One of the accused researchers subsequently pled guilty to charges of misleading investigators looking into the situation, while another, who returned to Japan to work for a quasi-government agency working on Alzheimer’s research, was unsuccessfully sought for extradition to the US to face trial.

Among the tools developed by Xerox to help trace the use of paper documents, one of the hardest data formats to track, are gloss marks and infrared stamps used to create a trail of evidence as to who might have accessed, printed and walked off with sensitive data when copies of any stolen documents are recovered.

Speaking out

Large companies like financial services institutions have also begun speaking publicly about the problem of international cyber-theft, saying that they are already working to deal with the problem.

At the Usenix Security Symposium held in Boston in August, Jerry Brady, global head of IT security at New York-based financial giant Morgan Stanley, outlined the threat of foreign attack as a current business reality. He specifically cited emerging activity in the Far East as worrisome.
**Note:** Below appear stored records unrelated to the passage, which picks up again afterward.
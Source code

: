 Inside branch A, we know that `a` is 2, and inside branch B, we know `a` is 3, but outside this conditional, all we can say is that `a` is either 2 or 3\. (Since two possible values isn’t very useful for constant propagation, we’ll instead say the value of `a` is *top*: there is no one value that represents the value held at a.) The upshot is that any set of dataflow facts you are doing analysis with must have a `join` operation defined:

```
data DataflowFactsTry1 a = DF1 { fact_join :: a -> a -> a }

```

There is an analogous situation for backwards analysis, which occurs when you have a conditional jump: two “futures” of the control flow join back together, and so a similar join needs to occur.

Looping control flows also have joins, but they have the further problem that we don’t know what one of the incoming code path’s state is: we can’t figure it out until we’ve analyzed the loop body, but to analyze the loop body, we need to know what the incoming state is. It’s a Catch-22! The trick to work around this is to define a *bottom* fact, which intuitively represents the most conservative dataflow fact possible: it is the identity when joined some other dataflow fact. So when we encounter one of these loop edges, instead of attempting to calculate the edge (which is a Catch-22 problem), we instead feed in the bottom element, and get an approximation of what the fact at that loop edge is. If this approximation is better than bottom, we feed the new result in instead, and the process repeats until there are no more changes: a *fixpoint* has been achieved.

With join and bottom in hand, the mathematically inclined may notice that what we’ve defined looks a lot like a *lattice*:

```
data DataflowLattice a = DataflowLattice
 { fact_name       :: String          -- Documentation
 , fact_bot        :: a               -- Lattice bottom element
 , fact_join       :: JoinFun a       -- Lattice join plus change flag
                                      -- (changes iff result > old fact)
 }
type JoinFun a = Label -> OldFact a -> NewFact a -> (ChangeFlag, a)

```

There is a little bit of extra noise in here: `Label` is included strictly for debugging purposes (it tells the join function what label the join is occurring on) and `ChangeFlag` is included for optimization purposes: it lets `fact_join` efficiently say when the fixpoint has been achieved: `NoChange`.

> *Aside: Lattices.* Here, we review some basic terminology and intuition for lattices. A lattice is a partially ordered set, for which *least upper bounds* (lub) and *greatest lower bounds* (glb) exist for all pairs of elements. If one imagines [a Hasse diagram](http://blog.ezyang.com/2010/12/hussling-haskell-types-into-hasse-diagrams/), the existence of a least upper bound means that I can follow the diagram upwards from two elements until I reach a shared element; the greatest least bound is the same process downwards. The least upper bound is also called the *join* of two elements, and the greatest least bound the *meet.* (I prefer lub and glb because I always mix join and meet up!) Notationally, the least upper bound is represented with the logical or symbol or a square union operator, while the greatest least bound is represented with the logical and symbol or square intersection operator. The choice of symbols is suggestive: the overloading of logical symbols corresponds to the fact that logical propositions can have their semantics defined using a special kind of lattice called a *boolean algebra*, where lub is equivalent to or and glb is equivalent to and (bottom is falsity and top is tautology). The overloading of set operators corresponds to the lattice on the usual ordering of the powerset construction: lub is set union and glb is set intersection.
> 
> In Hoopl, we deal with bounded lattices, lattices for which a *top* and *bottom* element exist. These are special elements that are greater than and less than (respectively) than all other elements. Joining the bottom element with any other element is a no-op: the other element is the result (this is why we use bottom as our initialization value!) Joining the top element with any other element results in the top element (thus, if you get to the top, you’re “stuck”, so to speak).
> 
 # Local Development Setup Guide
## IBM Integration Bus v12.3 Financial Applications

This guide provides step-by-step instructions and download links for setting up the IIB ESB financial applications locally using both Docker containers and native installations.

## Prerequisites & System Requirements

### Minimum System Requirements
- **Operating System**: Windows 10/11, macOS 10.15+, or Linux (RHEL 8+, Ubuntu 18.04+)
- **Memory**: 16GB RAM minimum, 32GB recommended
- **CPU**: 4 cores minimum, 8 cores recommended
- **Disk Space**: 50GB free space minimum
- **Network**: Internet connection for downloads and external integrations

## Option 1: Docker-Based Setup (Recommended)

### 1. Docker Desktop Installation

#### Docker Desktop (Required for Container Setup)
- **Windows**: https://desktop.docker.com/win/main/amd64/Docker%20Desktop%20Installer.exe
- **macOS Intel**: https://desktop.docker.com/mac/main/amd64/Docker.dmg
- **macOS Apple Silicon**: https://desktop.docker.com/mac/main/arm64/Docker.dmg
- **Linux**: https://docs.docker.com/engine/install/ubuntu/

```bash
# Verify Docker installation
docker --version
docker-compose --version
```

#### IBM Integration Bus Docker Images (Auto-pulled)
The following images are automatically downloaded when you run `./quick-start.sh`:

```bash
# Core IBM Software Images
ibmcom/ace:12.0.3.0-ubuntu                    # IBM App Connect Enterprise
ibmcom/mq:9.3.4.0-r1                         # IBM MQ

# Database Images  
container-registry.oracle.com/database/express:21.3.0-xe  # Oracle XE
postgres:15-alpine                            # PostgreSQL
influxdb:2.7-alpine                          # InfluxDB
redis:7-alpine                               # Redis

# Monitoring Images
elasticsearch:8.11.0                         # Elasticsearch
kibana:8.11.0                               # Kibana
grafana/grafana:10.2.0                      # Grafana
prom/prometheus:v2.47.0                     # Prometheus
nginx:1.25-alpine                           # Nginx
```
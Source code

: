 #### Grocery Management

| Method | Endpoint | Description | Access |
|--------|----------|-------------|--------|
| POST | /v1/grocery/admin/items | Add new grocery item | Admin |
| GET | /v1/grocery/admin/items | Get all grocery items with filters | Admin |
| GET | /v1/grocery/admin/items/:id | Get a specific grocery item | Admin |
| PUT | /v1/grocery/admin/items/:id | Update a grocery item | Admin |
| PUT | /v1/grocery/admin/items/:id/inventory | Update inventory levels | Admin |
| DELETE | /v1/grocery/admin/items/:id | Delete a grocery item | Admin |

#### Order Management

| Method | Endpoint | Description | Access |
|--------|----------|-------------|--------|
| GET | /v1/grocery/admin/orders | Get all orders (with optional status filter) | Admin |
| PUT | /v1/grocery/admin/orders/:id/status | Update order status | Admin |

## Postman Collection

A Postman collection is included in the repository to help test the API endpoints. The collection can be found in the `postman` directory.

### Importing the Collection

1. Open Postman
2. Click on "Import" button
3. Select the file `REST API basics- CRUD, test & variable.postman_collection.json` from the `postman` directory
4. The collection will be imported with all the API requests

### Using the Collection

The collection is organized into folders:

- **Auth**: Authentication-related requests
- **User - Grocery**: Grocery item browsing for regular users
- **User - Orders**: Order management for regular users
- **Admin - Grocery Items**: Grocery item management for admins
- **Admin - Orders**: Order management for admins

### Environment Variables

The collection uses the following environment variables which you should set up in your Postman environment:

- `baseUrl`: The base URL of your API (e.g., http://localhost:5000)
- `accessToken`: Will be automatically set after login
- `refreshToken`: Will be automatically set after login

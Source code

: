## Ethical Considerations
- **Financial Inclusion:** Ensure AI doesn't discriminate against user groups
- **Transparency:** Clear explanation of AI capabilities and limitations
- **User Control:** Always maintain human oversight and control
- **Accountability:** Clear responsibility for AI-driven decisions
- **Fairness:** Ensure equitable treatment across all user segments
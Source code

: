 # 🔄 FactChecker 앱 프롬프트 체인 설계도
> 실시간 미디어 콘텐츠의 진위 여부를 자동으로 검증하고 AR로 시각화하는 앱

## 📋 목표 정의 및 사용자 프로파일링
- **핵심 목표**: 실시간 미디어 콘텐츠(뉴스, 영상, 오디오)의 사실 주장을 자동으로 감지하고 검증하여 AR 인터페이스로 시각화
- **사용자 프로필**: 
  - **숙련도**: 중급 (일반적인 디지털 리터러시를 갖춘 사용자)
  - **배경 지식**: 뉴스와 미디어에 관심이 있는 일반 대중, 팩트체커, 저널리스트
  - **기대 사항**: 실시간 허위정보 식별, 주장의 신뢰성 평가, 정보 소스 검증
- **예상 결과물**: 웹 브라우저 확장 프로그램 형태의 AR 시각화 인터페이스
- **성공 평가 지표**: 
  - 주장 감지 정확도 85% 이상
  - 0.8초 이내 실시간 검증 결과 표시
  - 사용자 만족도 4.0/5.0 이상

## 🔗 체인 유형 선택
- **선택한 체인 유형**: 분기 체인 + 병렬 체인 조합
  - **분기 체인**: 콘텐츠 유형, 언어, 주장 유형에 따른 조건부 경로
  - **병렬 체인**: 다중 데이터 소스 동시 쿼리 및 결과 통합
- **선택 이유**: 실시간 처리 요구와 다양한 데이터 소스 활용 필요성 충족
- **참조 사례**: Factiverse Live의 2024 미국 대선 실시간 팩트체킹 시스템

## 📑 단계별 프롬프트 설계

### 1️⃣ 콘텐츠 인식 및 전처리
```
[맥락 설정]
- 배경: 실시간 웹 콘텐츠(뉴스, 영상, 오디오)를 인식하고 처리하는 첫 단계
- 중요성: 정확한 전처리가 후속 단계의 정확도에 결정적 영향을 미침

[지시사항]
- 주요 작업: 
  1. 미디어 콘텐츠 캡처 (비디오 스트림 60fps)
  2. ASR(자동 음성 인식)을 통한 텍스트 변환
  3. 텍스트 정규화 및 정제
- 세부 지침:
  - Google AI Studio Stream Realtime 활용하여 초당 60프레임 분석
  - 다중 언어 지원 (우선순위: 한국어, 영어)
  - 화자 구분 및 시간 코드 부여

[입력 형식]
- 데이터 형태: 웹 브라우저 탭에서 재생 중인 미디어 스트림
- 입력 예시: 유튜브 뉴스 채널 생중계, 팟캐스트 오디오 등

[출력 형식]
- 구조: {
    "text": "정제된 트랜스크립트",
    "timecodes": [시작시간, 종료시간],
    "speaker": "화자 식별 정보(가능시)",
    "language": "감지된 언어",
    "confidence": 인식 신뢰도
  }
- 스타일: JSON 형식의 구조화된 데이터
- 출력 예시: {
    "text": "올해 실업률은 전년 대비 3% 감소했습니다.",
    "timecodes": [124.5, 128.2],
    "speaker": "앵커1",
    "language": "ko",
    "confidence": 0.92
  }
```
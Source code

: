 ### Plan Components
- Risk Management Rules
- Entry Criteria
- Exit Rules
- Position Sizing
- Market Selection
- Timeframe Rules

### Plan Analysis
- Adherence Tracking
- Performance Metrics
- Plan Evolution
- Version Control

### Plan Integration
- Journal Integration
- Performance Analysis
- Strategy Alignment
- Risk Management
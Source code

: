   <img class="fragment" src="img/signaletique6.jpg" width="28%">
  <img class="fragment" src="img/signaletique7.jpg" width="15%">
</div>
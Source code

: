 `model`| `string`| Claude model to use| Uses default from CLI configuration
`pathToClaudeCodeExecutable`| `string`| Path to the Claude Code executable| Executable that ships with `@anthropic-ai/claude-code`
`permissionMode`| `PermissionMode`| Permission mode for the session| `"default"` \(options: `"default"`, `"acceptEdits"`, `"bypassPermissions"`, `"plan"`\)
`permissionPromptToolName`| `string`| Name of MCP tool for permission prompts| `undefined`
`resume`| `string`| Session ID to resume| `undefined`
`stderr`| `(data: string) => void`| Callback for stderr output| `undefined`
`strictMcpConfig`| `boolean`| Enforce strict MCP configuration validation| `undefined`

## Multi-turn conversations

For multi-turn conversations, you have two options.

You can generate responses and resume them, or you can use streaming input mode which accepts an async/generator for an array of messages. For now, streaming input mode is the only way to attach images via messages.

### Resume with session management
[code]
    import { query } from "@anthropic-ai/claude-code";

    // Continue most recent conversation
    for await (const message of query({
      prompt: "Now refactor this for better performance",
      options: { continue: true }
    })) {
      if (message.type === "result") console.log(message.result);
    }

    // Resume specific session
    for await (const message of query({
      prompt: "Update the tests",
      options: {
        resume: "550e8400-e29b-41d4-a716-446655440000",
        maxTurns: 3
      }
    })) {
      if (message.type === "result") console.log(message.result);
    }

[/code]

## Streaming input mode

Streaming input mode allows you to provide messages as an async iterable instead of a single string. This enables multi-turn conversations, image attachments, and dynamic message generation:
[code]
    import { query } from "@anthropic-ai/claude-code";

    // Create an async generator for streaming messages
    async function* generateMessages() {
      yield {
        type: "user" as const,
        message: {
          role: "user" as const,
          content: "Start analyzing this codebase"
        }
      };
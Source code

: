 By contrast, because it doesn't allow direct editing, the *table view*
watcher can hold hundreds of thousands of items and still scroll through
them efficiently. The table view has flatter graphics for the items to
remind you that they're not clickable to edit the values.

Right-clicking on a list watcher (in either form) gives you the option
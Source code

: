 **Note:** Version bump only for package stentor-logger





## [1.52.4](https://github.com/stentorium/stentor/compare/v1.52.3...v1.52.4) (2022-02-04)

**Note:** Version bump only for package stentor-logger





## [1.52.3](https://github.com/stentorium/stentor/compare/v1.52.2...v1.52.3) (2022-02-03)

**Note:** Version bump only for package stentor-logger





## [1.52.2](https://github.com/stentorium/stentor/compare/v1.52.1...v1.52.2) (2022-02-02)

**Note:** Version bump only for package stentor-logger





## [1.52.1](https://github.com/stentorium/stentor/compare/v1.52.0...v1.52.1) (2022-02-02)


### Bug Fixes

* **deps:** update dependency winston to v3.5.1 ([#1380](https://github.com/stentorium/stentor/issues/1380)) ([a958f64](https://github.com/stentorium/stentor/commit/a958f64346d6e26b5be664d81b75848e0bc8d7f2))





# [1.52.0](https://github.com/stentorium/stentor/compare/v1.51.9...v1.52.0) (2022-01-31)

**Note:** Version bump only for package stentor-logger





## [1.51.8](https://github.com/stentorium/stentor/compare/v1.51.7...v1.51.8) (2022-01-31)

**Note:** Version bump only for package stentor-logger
“Sometimes the threats are coming from the governments themselves in different parts of the world,” said Brady. “The people who want to harm us drives a lot about how we think of security awareness. We do a lot of monitoring and threat intelligence to tell who our adversaries are today and who they will be tomorrow.”

When asked if the government has done enough to help companies like Morgan Stanley deal with the issue, Brady said that the firm’s relationship with law enforcement officials has improved over the last several years, specifically around intelligence gathering regarding new threats.

However, he said that companies cannot rely on the government alone to watch out for their interests overseas.

“It’s popular to pin this issue on the government, but we in private industry need to play an even bigger role in addressing the problem,” said Brady. “Every time we go into a new country we have to do a risk assessment, every country has its own IP protections and concepts and we know that; we know the countries where ex-KGB Soviet Bloc resources have ended up, and where we need to be even more vigilant.”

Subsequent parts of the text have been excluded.